(Beginning of Data records)

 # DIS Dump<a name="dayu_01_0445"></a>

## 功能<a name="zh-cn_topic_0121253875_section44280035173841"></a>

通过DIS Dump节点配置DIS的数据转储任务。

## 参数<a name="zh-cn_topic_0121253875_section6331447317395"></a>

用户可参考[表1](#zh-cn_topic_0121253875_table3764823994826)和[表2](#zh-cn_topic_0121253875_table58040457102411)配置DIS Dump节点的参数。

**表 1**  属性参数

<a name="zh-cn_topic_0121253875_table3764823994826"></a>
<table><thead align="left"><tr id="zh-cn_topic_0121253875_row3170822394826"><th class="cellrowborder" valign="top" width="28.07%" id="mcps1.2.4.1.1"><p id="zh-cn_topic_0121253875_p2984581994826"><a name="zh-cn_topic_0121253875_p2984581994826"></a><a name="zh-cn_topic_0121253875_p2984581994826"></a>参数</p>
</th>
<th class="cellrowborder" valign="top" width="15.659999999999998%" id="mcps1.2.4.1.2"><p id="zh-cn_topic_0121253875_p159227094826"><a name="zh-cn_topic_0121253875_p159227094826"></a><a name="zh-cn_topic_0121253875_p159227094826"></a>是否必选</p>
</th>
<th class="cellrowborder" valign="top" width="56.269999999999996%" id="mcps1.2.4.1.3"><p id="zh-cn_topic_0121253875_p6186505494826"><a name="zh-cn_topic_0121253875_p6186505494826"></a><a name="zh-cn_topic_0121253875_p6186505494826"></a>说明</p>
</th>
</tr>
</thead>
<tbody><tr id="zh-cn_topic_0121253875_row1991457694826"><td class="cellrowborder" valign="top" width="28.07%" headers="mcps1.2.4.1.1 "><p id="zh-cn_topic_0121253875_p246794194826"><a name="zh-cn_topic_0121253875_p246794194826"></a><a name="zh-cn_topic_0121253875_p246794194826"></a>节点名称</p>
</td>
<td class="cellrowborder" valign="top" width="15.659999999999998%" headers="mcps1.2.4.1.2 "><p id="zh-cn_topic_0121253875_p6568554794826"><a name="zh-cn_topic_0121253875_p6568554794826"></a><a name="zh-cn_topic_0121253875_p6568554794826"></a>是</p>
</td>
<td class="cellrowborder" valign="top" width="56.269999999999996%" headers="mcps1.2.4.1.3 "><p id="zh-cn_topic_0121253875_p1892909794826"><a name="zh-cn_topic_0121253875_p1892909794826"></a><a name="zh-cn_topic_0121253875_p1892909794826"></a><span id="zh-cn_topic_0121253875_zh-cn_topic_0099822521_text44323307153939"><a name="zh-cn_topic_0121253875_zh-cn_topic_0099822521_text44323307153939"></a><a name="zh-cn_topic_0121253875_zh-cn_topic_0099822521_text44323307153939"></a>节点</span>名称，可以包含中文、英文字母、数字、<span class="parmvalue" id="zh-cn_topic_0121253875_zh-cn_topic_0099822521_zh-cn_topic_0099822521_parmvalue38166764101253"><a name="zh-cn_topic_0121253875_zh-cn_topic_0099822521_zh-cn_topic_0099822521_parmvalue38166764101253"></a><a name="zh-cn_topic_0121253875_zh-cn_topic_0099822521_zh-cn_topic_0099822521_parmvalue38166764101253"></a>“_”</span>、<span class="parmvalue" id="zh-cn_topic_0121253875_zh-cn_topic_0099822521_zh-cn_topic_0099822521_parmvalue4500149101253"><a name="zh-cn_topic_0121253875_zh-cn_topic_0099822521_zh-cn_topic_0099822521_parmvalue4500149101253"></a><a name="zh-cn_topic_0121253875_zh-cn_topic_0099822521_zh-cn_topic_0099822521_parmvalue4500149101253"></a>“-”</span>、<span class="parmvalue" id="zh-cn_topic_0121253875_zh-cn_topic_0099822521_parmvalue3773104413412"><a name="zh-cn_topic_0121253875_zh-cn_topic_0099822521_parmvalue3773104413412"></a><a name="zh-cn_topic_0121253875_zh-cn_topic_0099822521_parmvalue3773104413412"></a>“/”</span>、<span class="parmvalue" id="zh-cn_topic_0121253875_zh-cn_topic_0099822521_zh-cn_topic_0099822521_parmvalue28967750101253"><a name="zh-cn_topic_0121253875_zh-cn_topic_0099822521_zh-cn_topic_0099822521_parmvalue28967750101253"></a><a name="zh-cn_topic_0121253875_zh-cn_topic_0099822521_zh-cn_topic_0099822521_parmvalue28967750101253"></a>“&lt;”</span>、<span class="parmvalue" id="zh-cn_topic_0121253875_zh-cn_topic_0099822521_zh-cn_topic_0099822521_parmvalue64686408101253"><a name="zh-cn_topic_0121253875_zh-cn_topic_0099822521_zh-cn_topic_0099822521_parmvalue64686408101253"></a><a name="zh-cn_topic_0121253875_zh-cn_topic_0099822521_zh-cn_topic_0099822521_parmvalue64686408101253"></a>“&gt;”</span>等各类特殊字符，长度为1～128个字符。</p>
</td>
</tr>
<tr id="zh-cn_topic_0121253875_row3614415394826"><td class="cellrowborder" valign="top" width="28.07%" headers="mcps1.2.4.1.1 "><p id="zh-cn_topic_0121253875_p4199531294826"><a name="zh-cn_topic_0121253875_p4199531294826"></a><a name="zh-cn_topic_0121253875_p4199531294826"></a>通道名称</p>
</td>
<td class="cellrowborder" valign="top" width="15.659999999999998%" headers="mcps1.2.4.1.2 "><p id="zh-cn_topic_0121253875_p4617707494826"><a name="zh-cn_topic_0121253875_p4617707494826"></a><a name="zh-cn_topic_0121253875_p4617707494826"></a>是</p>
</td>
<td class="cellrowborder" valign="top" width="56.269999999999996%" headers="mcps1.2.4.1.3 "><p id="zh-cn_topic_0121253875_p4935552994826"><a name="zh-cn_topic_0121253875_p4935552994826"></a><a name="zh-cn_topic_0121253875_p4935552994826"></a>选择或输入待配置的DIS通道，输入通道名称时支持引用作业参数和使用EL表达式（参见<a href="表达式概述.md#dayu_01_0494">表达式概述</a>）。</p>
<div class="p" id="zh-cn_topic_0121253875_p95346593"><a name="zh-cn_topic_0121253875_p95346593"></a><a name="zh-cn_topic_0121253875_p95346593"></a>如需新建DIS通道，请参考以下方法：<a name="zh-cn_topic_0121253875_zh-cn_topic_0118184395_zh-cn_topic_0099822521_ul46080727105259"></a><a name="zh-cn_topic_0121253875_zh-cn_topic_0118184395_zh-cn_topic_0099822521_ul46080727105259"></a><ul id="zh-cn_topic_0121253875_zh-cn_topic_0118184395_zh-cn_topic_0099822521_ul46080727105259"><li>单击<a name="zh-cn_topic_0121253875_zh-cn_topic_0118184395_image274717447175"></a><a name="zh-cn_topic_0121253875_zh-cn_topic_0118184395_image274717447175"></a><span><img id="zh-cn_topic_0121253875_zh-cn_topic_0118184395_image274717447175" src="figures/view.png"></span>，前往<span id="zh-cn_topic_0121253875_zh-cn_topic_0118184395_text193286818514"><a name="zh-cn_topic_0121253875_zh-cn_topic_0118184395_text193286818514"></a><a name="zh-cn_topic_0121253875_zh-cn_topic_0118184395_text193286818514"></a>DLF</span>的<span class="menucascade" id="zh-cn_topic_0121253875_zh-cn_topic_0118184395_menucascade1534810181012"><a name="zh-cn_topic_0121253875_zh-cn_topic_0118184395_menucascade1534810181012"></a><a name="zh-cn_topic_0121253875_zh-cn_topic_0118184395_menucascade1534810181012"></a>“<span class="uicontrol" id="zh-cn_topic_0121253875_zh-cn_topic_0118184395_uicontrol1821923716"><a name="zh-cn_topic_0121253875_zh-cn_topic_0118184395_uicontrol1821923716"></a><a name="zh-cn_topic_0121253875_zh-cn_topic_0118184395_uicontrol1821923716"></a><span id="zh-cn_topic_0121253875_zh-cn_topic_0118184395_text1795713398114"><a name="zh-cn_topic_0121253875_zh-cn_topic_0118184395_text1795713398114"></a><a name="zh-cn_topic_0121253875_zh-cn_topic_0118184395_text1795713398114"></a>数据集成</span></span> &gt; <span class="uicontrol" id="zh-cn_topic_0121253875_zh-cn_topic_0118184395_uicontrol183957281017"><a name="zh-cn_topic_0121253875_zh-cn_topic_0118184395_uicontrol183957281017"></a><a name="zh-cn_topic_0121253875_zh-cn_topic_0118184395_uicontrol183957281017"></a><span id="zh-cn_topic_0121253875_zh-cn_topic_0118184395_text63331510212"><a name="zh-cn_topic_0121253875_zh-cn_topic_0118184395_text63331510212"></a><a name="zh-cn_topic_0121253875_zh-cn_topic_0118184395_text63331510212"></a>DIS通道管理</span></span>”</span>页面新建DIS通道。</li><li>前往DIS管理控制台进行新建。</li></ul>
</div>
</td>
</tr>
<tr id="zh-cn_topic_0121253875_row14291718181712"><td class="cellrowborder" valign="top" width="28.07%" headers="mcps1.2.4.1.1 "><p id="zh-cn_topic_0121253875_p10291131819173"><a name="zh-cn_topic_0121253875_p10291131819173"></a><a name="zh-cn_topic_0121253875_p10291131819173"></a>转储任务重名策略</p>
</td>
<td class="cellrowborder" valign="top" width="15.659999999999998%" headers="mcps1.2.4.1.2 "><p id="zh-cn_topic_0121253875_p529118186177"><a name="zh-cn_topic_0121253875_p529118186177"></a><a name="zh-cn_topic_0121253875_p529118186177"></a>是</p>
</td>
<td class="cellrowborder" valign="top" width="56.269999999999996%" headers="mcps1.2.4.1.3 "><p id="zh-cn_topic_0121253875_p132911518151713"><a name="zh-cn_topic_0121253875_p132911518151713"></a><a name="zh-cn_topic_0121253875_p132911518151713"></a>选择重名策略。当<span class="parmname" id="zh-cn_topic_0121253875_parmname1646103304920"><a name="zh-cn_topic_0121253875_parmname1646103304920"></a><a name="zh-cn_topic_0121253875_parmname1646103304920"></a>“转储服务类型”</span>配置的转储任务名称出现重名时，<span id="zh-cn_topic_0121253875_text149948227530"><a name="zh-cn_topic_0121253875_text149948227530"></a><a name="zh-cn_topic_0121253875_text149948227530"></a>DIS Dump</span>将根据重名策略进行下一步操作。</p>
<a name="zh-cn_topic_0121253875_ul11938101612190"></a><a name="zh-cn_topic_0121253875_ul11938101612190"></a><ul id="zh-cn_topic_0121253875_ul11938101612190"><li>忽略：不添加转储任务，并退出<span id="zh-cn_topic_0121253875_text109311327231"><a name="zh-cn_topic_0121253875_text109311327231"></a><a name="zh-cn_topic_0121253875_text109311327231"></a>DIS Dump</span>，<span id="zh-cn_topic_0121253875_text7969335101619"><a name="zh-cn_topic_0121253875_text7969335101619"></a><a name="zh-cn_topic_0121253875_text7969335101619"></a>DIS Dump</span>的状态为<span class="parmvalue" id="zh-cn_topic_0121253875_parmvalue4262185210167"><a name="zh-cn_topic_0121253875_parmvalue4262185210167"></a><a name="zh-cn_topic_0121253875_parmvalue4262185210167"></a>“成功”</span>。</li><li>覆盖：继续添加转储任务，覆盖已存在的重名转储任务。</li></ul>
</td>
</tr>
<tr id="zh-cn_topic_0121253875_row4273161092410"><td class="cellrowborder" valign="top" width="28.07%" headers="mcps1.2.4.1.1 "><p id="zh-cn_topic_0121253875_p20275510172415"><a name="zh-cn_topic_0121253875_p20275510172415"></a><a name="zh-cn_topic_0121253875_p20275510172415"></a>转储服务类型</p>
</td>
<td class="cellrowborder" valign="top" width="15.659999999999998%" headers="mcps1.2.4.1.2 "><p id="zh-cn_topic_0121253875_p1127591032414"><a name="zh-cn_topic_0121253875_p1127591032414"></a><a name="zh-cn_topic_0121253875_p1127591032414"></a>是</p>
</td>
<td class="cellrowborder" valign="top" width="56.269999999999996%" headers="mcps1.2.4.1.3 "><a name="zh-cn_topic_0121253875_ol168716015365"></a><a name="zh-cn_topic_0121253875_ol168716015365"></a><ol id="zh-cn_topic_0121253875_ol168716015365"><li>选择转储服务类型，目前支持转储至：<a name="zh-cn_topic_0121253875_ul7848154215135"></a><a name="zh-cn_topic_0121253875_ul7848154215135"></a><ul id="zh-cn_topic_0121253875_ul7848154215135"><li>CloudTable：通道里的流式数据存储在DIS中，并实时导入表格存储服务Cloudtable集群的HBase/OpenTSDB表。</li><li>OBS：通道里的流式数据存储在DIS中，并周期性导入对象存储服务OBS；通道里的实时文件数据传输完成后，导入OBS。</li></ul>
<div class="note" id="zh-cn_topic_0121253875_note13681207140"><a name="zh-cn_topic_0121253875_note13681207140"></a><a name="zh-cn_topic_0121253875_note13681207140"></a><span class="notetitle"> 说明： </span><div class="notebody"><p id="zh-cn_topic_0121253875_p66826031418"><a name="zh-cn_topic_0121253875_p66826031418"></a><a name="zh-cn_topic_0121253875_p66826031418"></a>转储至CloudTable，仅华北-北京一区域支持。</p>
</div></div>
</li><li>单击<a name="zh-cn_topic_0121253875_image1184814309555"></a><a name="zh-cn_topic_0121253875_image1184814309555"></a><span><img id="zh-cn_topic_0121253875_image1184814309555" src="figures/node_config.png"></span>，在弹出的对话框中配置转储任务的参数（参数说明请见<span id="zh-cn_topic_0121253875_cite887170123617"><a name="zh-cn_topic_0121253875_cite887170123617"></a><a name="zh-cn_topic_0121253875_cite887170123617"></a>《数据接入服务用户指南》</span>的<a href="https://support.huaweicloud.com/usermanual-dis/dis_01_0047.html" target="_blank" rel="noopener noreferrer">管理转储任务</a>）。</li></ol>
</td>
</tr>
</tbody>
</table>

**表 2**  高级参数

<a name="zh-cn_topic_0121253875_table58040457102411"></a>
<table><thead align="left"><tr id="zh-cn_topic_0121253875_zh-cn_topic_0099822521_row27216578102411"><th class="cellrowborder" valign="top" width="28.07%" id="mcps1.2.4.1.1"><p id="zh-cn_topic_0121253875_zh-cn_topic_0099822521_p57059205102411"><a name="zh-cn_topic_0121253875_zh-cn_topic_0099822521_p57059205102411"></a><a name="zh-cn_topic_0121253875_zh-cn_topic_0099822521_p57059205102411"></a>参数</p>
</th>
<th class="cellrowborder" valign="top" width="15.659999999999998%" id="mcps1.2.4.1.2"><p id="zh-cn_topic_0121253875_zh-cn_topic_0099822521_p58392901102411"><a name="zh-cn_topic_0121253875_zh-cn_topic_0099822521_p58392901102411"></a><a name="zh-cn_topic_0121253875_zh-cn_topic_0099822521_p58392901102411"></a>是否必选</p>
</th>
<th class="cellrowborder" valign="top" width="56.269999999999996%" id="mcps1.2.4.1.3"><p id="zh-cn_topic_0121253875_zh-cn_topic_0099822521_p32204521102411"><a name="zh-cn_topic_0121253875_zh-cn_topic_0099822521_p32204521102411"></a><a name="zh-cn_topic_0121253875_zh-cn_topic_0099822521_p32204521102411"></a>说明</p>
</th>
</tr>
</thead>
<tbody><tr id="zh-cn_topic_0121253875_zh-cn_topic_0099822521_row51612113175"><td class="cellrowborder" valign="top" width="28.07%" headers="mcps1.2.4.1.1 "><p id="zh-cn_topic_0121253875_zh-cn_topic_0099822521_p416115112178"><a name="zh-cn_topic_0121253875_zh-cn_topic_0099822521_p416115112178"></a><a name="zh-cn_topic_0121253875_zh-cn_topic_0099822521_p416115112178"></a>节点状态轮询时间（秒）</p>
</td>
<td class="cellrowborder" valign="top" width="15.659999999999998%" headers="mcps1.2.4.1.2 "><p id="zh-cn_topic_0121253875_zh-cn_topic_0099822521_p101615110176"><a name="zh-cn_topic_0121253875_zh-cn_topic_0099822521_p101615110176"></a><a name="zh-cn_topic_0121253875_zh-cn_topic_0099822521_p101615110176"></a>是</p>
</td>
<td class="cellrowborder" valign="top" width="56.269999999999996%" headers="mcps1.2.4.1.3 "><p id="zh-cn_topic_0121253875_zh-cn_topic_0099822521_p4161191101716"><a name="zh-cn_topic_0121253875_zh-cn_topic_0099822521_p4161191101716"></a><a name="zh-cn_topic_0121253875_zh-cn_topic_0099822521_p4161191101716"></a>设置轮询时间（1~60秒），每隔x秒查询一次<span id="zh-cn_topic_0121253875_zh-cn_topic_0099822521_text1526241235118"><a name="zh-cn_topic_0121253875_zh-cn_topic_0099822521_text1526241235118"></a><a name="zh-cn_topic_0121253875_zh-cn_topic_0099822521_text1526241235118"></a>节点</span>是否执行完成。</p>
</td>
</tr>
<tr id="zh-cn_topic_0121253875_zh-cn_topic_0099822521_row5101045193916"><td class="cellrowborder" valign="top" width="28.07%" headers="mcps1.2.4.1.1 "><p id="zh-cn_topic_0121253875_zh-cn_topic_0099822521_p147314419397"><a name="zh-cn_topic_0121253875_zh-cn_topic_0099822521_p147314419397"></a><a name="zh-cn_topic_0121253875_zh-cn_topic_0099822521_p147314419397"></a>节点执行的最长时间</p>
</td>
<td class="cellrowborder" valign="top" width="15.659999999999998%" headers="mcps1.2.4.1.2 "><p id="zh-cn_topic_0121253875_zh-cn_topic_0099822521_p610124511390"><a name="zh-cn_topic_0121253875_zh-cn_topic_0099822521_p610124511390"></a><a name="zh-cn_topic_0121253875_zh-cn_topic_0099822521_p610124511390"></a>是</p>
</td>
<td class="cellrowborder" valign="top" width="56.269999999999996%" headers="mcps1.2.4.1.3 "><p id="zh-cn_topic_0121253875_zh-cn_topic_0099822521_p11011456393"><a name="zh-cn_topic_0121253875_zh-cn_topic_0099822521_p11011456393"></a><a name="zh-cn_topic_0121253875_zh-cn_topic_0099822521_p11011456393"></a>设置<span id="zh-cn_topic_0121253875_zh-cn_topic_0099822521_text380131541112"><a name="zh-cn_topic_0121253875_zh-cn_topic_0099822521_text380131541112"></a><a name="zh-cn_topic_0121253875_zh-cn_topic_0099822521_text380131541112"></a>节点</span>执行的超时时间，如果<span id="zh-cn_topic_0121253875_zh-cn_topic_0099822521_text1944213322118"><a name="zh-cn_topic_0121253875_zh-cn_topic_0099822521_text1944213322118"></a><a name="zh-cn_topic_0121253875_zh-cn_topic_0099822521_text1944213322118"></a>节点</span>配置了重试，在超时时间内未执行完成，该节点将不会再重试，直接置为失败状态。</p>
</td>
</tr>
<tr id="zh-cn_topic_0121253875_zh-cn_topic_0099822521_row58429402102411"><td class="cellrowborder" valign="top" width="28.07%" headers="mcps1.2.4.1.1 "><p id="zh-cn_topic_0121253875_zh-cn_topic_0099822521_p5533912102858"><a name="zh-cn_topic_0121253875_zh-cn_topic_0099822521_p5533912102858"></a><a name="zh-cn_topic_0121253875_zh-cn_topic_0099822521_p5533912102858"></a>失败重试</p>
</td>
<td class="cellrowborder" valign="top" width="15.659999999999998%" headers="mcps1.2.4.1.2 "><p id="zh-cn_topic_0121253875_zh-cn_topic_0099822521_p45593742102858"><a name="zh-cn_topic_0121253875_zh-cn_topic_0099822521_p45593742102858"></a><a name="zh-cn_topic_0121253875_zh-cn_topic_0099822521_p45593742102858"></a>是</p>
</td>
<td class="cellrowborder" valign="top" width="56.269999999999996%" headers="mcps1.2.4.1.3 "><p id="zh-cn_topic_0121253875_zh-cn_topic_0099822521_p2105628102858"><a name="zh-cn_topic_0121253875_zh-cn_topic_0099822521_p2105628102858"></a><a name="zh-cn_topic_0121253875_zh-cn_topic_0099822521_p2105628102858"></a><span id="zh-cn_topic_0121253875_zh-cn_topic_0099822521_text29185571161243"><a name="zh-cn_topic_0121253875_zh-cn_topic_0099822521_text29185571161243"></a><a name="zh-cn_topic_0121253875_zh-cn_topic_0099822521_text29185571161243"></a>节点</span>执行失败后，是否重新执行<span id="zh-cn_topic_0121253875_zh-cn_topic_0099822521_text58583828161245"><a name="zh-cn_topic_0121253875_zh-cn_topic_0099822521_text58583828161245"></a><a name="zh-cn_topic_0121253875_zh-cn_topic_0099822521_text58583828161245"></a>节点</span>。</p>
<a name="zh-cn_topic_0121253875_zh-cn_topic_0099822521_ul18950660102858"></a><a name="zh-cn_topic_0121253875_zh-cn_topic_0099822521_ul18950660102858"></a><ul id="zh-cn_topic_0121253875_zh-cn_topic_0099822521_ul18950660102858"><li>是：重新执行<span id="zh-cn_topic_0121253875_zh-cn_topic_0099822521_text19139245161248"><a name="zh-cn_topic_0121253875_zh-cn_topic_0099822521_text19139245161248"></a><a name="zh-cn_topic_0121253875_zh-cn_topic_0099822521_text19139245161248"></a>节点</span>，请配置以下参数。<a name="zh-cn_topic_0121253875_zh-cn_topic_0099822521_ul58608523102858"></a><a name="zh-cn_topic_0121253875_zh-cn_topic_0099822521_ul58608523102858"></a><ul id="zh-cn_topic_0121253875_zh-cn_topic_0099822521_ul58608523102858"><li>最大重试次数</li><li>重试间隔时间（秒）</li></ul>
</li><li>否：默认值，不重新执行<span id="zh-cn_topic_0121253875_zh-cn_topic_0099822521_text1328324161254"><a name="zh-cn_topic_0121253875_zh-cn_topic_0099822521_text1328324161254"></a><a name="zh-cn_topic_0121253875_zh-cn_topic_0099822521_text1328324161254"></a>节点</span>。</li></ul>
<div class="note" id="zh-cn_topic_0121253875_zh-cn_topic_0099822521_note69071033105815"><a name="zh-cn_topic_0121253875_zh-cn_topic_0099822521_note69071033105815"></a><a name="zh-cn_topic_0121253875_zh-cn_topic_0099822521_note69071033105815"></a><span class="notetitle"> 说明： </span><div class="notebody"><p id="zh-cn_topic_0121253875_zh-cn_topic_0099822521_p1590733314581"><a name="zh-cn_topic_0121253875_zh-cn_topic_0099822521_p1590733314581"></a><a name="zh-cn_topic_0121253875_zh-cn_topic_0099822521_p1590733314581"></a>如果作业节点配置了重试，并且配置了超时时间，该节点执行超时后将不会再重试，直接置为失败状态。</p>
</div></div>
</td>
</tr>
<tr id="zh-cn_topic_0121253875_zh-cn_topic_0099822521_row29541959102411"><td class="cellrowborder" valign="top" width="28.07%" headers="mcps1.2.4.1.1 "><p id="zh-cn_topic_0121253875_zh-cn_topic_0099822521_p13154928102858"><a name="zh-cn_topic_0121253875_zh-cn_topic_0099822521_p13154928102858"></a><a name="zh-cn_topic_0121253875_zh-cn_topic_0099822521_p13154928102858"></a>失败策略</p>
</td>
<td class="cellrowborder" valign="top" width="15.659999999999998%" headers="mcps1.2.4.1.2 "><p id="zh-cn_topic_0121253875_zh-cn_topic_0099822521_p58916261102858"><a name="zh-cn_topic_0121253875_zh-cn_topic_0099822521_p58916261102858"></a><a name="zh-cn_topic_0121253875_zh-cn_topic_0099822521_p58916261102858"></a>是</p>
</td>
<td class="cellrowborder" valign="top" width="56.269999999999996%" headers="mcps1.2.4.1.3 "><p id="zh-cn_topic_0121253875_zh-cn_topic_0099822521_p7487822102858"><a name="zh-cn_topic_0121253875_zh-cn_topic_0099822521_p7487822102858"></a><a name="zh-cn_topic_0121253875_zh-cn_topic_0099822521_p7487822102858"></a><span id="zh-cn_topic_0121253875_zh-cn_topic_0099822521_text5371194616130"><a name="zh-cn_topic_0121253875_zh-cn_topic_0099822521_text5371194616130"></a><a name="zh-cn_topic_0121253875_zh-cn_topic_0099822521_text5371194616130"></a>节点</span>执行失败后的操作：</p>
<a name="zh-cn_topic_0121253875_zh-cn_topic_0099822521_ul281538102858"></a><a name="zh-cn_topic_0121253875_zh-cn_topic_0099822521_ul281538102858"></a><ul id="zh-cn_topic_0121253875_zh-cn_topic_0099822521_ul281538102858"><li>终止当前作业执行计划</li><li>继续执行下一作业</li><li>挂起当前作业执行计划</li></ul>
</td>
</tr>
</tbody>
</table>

(End of Data records)

▸ The problem: Show every line of the data that includes the string "notebody".

▸ Output for this task:
<div class="note" id="zh-cn_topic_0121253875_note13681207140"><a name="zh-cn_topic_0121253875_note13681207140"></a><a name="zh-cn_topic_0121253875_note13681207140"></a><span class="notetitle"> 说明： </span><div class="notebody"><p id="zh-cn_topic_0121253875_p66826031418"><a name="zh-cn_topic_0121253875_p66826031418"></a><a name="zh-cn_topic_0121253875_p66826031418"></a>转储至CloudTable，仅华北-北京一区域支持。</p>
<div class="note" id="zh-cn_topic_0121253875_zh-cn_topic_0099822521_note69071033105815"><a name="zh-cn_topic_0121253875_zh-cn_topic_0099822521_note69071033105815"></a><a name="zh-cn_topic_0121253875_zh-cn_topic_0099822521_note69071033105815"></a><span class="notetitle"> 说明： </span><div class="notebody"><p id="zh-cn_topic_0121253875_zh-cn_topic_0099822521_p1590733314581"><a name="zh-cn_topic_0121253875_zh-cn_topic_0099822521_p1590733314581"></a><a name="zh-cn_topic_0121253875_zh-cn_topic_0099822521_p1590733314581"></a>如果作业节点配置了重试，并且配置了超时时间，该节点执行超时后将不会再重试，直接置为失败状态。</p>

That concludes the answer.